[Supplied information — start]

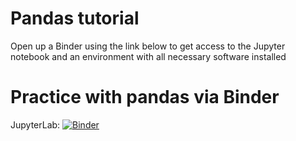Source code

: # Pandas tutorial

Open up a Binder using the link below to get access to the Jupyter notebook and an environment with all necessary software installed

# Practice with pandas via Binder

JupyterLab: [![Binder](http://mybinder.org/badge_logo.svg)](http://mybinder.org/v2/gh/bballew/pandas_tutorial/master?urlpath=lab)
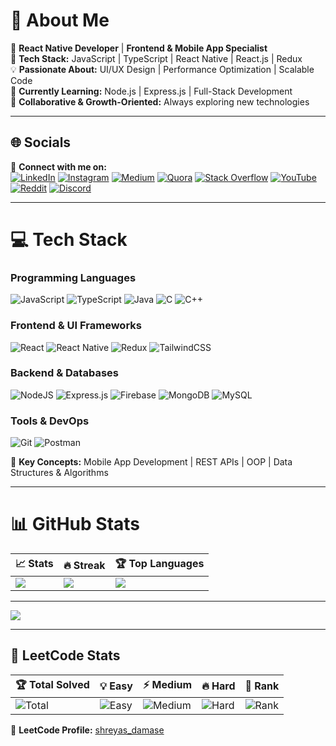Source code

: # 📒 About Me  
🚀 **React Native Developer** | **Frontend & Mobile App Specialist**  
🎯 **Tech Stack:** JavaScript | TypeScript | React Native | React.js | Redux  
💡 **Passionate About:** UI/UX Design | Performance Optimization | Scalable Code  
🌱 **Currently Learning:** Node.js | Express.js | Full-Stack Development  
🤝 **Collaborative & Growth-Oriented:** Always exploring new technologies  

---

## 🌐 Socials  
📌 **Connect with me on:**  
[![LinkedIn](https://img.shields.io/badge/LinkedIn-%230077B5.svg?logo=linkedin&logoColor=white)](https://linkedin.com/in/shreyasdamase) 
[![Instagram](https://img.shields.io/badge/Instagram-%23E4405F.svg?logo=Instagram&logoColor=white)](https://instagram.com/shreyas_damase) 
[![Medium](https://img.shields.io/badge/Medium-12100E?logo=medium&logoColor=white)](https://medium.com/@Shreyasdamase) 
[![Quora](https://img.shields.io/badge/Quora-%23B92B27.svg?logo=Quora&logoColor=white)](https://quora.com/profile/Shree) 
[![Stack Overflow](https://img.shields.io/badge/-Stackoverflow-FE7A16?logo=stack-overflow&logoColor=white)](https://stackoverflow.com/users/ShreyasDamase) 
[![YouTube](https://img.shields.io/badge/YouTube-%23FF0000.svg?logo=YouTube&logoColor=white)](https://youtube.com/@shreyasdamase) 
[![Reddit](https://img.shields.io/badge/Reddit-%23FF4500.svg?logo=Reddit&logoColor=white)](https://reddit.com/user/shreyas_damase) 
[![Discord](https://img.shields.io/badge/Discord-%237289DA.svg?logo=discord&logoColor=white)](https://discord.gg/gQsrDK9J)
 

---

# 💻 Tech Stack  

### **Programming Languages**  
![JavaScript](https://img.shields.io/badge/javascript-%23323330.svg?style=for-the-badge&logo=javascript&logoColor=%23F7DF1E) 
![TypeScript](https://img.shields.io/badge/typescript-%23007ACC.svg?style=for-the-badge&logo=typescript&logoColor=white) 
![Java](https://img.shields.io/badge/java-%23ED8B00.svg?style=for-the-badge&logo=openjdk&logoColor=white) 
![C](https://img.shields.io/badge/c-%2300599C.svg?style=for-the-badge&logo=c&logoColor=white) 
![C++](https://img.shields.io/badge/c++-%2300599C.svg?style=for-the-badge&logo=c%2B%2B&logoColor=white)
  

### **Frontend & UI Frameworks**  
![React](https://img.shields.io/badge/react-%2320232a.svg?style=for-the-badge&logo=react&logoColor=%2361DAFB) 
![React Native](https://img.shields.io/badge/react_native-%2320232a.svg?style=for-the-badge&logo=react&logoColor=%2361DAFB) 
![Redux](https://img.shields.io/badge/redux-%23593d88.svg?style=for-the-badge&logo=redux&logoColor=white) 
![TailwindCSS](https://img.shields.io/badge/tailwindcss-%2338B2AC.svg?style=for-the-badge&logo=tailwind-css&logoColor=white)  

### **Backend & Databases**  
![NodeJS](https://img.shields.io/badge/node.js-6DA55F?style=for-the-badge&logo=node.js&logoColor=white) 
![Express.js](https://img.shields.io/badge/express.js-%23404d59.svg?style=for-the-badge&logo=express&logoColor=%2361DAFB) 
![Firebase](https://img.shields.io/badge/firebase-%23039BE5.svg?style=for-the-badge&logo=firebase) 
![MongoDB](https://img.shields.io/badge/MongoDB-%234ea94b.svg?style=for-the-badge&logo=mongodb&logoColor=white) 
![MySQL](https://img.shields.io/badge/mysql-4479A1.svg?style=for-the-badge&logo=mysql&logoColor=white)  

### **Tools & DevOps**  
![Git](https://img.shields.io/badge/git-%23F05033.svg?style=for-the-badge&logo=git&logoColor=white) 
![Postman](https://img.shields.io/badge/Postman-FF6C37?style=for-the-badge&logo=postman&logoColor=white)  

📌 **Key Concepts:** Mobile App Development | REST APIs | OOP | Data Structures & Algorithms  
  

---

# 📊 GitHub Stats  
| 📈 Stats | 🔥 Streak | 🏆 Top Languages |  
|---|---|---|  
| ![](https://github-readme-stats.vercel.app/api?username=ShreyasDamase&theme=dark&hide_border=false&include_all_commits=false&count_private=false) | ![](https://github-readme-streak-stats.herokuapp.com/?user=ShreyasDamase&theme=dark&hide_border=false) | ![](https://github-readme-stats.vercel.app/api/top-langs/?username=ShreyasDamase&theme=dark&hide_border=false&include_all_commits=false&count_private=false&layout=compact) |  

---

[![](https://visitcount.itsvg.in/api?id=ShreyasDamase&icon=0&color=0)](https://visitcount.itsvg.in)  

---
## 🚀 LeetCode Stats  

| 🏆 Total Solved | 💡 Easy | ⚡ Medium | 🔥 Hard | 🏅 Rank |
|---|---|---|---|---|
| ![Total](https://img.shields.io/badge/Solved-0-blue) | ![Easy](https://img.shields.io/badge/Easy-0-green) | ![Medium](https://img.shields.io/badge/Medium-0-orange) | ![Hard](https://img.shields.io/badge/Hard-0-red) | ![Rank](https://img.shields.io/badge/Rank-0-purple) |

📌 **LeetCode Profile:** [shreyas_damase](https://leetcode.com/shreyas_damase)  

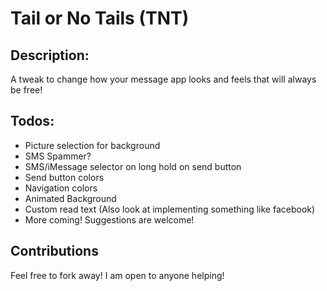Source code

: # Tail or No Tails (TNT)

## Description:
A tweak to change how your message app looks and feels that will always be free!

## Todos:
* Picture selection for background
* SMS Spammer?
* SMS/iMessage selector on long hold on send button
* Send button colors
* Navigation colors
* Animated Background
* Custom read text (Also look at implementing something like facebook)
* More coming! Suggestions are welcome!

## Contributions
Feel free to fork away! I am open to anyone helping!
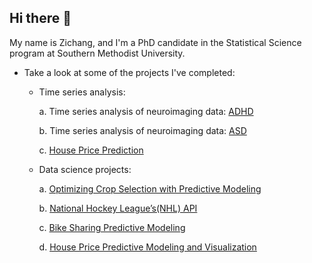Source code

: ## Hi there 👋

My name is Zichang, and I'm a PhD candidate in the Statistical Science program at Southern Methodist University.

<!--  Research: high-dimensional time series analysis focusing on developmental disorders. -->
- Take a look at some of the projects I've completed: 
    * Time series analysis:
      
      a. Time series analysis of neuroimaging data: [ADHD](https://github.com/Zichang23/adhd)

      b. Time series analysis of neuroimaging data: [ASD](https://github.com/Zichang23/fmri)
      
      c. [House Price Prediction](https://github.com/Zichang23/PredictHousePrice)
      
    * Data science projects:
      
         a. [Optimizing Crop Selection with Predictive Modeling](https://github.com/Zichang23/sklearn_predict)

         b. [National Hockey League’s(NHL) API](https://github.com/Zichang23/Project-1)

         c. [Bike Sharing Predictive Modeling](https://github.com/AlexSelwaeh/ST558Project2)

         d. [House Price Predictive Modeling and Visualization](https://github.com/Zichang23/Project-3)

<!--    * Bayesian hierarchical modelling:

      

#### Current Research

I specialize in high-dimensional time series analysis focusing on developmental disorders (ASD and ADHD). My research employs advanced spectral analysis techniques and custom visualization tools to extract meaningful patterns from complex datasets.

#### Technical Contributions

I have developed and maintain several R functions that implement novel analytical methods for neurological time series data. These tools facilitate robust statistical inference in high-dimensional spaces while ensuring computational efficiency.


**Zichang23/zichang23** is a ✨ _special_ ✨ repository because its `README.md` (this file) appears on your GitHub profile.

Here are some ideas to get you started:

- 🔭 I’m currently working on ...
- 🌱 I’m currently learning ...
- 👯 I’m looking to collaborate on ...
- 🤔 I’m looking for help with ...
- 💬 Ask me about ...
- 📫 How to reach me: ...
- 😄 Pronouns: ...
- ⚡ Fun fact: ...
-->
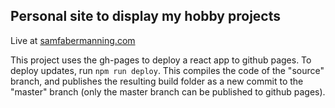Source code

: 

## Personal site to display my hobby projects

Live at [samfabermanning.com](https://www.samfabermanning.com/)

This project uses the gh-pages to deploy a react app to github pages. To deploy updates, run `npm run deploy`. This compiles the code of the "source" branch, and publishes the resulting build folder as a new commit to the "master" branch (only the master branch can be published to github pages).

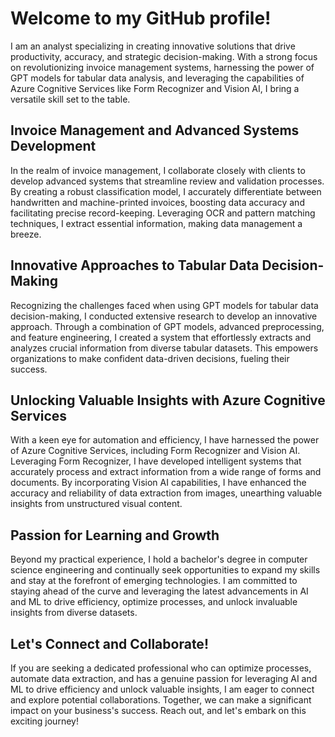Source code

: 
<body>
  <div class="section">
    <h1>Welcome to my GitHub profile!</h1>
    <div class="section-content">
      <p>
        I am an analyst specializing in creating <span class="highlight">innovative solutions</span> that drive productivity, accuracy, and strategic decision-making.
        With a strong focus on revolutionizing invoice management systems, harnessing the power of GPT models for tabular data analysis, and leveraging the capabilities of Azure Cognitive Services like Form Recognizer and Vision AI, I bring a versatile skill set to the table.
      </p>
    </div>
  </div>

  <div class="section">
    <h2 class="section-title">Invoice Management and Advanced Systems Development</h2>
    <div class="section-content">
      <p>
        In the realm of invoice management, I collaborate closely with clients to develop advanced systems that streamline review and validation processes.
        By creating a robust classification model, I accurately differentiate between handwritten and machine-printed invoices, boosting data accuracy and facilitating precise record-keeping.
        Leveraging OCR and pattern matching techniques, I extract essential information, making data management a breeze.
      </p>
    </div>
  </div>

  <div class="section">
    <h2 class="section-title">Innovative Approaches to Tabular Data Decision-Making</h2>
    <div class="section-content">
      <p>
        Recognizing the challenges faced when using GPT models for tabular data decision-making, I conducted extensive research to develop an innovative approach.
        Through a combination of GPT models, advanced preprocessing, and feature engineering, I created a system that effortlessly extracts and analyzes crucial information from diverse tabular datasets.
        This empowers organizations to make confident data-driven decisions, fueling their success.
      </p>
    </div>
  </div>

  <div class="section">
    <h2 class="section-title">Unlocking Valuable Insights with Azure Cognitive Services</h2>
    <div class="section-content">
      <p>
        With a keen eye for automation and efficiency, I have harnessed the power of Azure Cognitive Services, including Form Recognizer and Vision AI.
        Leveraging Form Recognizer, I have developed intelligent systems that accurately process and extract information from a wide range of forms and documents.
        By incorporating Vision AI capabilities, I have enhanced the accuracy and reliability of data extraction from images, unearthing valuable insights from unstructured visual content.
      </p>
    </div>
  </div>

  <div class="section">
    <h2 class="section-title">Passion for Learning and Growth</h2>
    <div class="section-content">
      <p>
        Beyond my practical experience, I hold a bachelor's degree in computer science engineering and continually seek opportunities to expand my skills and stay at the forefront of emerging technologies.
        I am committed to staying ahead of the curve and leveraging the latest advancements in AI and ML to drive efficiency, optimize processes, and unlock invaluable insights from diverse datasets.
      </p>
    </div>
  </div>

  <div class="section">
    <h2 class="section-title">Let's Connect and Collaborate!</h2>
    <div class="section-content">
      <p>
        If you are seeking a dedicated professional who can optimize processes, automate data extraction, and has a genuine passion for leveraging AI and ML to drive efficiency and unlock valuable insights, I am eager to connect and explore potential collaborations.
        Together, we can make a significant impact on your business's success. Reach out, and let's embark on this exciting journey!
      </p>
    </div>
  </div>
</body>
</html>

[Supplied information — finish]

### Task item:
State the number of lines in these entries where the word "Price" occurs, without any other words.

### Exercise answer:
2